Extending the relevance of longitudinal surveys through record linkage
Jul 25, 11:30
Over the past 20 years, Statistics Canada has conducted longitudinal surveys that have required significant funds for data collection. However, a number of factors led to the discontinuation of the longitudinal surveys on the subjects of youth in transition, children and youth, immigrants to Canada, population health, and labour and income dynamics.
The populations and topics covered by these surveys provide a wealth of information in key policy areas. In 2013, a project was initiated to extend the usefulness of these longitudinal data through record linkage at a much lower cost compared to the cost of collecting new data although with less content. Record linkage will allow researchers to analyze longer term outcomes for the cohorts in the five longitudinal surveys.

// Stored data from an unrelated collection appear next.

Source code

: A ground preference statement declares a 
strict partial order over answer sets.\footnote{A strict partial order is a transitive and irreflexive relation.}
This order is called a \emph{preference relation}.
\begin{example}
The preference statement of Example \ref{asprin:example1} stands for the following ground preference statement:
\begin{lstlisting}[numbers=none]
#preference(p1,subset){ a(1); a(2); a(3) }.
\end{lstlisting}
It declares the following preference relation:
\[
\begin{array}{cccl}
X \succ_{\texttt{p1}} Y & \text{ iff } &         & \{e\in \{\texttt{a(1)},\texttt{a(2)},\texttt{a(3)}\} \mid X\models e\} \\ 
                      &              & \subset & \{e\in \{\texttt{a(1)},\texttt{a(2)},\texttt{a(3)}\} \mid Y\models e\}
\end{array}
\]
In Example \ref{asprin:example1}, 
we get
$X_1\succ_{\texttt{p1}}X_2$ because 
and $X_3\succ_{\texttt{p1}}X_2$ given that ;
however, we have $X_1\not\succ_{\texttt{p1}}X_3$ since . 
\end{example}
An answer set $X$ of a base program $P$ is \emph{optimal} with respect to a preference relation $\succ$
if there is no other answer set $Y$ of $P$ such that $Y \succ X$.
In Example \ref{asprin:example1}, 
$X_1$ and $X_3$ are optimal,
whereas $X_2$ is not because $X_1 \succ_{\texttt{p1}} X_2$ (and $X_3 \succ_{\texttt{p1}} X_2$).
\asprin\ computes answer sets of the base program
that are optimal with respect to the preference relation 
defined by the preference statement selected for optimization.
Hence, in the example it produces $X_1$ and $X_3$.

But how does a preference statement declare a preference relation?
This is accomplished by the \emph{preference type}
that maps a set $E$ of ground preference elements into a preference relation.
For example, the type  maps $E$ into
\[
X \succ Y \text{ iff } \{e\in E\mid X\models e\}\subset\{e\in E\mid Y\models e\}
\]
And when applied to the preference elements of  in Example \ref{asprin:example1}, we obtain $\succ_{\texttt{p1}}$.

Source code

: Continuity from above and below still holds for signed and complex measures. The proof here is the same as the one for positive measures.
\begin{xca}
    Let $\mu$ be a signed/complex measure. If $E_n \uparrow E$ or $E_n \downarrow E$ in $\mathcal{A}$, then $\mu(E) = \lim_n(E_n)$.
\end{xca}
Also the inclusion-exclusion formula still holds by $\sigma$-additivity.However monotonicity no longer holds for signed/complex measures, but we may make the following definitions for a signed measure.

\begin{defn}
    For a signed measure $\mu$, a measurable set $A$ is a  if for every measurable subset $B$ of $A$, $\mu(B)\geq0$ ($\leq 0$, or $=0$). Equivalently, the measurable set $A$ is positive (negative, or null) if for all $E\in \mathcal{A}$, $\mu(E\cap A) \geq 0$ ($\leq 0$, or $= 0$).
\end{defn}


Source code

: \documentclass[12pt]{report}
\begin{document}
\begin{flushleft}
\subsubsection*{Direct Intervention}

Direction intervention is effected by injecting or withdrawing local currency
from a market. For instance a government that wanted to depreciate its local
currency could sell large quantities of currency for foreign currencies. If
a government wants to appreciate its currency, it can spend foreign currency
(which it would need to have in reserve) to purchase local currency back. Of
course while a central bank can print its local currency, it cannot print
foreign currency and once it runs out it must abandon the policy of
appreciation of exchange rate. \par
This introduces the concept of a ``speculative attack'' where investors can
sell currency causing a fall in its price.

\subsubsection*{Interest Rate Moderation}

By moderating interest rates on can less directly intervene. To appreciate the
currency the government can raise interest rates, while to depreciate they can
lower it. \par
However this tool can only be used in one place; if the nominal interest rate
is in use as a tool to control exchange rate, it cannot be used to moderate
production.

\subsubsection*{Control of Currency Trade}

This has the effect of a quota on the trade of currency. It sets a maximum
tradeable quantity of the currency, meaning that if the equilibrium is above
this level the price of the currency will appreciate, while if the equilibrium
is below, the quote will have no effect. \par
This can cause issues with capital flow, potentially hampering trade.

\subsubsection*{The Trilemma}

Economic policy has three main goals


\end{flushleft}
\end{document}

The Social Data Linkage Environment (SDLE) at Statistics Canada facilitates the creation of linked administrative and survey data files for social analysis. It helps address research questions and inform socio-economic policy through record linkage. At the core of the SDLE is a Derived Record Depository (DRD) which is created by linking selected Statistics Canada data source files for the purpose of producing a list of unique individuals who are assigned a unique identifier. The source files used to build the DRD include tax records, birth registration records, and immigrant data. The paired SDLE and source identifiers are stored in a key registry.
For each of the five discontinued longitudinal surveys, a cohort of respondents based on specific criteria was linked to the DRD using probabilistic or hierarchical deterministic record linkage methodologies. The linkage variables included names, dates of birth, geographic information, and administrative identification numbers, when available. The linkage rates were all above 98% and the false positive rates were below 0.5%. No bias was found in the linked results indicating that there is no strong justification to adjust the survey weights to take into account the linkage errors. The associated SDLE and survey data file identifiers were stored in the key registry after the linkage.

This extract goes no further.